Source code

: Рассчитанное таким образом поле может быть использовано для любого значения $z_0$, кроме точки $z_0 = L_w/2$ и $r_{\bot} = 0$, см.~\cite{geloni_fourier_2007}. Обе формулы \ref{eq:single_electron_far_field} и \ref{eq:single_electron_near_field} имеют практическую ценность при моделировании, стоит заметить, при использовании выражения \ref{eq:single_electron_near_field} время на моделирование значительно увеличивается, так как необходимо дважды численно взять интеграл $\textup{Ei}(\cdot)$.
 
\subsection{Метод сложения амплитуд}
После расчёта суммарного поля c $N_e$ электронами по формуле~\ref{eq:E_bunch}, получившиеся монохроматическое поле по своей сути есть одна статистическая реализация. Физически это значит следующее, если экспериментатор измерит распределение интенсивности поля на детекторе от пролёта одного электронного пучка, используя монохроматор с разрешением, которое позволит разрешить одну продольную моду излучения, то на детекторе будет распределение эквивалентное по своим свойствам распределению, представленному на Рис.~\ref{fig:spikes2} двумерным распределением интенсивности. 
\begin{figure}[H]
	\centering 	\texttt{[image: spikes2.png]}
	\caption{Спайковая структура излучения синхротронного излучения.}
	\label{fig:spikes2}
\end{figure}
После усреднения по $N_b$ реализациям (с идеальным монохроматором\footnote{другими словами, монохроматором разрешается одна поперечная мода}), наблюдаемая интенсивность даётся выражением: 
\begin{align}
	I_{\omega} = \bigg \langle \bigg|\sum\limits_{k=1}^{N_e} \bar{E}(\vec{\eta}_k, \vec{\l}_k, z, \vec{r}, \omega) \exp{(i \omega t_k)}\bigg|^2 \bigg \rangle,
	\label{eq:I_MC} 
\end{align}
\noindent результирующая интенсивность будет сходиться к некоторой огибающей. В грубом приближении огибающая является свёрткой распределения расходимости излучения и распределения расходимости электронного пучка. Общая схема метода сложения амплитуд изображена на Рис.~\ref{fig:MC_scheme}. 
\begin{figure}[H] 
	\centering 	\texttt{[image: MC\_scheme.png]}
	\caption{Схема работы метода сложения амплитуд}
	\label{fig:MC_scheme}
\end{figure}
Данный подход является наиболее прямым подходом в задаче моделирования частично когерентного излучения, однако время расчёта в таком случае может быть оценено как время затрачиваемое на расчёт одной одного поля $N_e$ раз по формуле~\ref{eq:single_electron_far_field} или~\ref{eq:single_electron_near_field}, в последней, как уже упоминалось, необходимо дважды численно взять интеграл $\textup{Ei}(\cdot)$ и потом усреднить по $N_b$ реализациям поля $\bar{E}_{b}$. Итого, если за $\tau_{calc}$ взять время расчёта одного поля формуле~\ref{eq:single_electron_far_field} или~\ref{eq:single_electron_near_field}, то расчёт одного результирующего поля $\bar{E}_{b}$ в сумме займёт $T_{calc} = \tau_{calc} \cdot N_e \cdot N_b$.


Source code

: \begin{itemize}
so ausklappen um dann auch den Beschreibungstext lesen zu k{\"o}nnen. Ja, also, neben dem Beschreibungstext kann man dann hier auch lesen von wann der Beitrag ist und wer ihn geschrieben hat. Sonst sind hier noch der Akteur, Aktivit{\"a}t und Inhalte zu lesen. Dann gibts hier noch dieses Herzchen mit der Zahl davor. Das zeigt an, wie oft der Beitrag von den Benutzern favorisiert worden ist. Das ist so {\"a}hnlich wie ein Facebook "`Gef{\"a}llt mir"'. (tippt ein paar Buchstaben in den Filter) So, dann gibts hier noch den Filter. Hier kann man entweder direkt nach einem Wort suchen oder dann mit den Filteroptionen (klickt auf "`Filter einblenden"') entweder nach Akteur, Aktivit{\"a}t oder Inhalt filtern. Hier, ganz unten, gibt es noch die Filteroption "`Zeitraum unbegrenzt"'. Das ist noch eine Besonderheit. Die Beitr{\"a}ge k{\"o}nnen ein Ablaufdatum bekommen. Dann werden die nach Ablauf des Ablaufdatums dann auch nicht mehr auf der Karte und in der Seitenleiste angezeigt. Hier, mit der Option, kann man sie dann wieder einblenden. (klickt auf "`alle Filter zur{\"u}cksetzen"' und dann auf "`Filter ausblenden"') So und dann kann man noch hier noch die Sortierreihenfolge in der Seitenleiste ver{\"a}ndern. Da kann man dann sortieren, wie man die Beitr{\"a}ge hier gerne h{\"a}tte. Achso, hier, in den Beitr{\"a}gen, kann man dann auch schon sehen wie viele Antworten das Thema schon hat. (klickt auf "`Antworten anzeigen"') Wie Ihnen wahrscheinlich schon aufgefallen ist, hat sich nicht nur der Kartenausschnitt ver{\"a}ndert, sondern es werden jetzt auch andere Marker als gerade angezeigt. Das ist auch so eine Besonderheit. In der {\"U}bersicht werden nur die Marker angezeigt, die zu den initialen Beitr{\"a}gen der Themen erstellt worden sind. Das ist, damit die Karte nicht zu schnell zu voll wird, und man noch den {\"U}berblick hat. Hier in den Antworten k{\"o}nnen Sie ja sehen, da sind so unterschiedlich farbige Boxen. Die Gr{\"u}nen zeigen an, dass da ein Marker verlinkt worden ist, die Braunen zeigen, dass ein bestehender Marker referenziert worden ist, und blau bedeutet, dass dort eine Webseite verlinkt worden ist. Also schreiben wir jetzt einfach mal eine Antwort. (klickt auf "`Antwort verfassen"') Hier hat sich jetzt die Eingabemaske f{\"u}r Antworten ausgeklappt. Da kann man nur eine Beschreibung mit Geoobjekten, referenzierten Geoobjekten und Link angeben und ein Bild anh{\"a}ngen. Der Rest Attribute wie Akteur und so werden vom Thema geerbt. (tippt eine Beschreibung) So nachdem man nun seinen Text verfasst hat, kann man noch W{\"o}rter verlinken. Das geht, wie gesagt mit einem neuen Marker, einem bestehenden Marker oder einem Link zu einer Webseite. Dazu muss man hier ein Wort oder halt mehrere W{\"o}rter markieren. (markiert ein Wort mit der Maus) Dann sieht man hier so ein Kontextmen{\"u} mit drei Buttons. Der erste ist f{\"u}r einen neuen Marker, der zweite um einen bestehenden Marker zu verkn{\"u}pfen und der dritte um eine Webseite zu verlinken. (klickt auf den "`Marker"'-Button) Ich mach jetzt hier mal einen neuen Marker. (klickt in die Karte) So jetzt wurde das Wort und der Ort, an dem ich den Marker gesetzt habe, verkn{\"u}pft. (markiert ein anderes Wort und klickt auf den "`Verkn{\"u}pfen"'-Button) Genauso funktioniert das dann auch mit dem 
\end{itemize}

--- --- ---

* **TASK DIRECTIONS**: In the entries above, find each line with the word "label" and return it.

* **YOUR RESPONSE**:
	\label{fig:spikes2}
	\label{eq:I_MC} 
	\label{fig:MC_scheme}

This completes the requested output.